Some entries follow. Reproduce exactly the lines starting at the one with "https://www.codewars.com/kata/5259b20d6021e9e14c0010d4" and stopping after the one with "indicar su posición en la secuencia y".
****************
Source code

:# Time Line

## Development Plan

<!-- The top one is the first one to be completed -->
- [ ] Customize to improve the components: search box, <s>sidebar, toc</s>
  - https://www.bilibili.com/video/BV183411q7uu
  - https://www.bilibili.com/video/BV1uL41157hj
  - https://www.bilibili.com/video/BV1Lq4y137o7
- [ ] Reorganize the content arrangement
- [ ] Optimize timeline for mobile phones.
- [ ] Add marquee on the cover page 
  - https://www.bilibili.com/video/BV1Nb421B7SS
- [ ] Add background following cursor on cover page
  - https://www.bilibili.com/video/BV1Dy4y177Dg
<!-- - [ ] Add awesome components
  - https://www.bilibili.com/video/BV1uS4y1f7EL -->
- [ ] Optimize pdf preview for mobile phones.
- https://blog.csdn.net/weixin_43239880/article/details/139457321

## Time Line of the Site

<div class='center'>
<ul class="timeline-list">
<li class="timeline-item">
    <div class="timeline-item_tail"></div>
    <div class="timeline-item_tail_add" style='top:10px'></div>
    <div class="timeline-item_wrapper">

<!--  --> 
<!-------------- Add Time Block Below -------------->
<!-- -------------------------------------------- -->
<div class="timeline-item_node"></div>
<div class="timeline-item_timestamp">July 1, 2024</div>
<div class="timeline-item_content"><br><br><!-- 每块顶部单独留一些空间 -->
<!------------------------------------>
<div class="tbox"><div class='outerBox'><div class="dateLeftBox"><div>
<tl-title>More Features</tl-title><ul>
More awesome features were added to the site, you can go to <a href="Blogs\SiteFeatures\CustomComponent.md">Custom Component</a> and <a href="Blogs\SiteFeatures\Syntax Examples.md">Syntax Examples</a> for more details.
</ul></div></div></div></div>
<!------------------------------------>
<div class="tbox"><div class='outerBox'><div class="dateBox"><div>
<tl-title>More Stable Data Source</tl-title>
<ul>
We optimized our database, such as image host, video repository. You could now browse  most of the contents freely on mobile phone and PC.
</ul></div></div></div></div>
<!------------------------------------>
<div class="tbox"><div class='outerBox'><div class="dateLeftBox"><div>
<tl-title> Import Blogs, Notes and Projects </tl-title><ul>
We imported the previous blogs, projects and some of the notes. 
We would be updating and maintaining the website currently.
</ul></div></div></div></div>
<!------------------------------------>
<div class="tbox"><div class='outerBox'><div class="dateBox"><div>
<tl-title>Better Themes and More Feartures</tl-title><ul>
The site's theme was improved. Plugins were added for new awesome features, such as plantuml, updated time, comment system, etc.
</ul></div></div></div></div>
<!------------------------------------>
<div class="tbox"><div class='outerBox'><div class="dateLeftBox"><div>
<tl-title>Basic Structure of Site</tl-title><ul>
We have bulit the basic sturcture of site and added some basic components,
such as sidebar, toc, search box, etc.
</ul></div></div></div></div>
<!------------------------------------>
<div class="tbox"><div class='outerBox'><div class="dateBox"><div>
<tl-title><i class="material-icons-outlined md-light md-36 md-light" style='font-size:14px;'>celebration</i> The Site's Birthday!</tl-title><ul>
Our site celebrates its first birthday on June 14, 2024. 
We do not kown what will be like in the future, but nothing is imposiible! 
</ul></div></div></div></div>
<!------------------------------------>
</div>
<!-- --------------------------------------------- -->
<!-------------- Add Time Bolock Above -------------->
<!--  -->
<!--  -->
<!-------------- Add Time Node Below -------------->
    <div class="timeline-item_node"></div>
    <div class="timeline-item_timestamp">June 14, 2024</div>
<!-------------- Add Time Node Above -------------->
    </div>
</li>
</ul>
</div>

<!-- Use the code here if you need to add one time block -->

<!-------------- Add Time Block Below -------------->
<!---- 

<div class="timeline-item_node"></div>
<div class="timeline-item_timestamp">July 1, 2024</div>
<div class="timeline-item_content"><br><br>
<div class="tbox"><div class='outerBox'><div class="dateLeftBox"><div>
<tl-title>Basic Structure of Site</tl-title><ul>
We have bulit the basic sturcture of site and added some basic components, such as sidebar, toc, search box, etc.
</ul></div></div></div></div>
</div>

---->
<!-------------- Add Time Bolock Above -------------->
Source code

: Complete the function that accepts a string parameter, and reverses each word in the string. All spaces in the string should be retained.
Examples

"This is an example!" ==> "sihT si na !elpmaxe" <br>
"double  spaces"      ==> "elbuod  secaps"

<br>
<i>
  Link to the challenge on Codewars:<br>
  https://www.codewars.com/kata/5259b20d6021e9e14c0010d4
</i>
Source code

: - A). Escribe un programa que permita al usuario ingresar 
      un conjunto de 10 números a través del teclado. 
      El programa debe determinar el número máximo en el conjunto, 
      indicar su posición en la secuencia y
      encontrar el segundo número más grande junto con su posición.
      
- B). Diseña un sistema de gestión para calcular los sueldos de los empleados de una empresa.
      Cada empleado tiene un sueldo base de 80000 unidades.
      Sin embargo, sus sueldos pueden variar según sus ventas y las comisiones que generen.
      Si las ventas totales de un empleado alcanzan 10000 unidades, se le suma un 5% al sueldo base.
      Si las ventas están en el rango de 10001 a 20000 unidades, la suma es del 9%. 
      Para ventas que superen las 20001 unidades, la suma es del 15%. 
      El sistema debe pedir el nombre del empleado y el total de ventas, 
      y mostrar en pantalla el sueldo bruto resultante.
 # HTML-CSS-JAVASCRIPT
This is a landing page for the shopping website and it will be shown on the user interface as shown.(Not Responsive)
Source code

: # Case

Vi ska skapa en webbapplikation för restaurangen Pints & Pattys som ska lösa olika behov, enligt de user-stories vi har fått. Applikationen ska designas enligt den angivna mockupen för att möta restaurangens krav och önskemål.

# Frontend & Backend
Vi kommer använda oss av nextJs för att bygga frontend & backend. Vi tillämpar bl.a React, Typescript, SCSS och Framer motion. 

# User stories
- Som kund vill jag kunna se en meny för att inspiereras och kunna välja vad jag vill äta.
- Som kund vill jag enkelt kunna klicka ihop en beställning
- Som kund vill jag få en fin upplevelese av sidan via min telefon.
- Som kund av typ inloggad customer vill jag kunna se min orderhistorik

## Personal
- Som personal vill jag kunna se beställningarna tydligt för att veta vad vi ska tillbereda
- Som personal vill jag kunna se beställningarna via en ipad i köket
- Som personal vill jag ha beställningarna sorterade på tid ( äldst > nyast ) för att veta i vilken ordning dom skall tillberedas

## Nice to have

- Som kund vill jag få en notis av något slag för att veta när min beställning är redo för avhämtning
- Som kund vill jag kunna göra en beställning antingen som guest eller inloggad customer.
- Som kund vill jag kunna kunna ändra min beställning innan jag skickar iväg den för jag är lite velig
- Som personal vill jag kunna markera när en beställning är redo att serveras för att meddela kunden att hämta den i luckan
****************
→ **Answer for this exercise**
  https://www.codewars.com/kata/5259b20d6021e9e14c0010d4
</i>
Source code

: - A). Escribe un programa que permita al usuario ingresar 
      un conjunto de 10 números a través del teclado. 
      El programa debe determinar el número máximo en el conjunto, 
      indicar su posición en la secuencia y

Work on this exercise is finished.